EXERCISE AIM >> Copy, from the entries below, each line where the word "Installation" can be found.

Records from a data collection

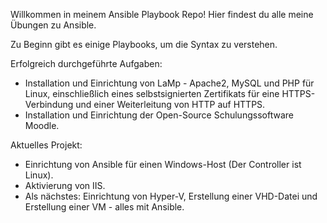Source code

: Willkommen in meinem Ansible Playbook Repo! Hier findest du alle meine Übungen zu Ansible.

Zu Beginn gibt es einige Playbooks, um die Syntax zu verstehen.

Erfolgreich durchgeführte Aufgaben:
- Installation und Einrichtung von LaMp - Apache2, MySQL und PHP für Linux, einschließlich eines selbstsignierten Zertifikats für eine HTTPS-Verbindung und einer Weiterleitung von HTTP auf HTTPS.
- Installation und Einrichtung der Open-Source Schulungssoftware Moodle.

Aktuelles Projekt:
- Einrichtung von Ansible für einen Windows-Host (Der Controller ist Linux).
- Aktivierung von IIS.
- Als nächstes: Einrichtung von Hyper-V, Erstellung einer VHD-Datei und Erstellung einer VM - alles mit Ansible.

RESULT >>
- Installation und Einrichtung von LaMp - Apache2, MySQL und PHP für Linux, einschließlich eines selbstsignierten Zertifikats für eine HTTPS-Verbindung und einer Weiterleitung von HTTP auf HTTPS.
- Installation und Einrichtung der Open-Source Schulungssoftware Moodle.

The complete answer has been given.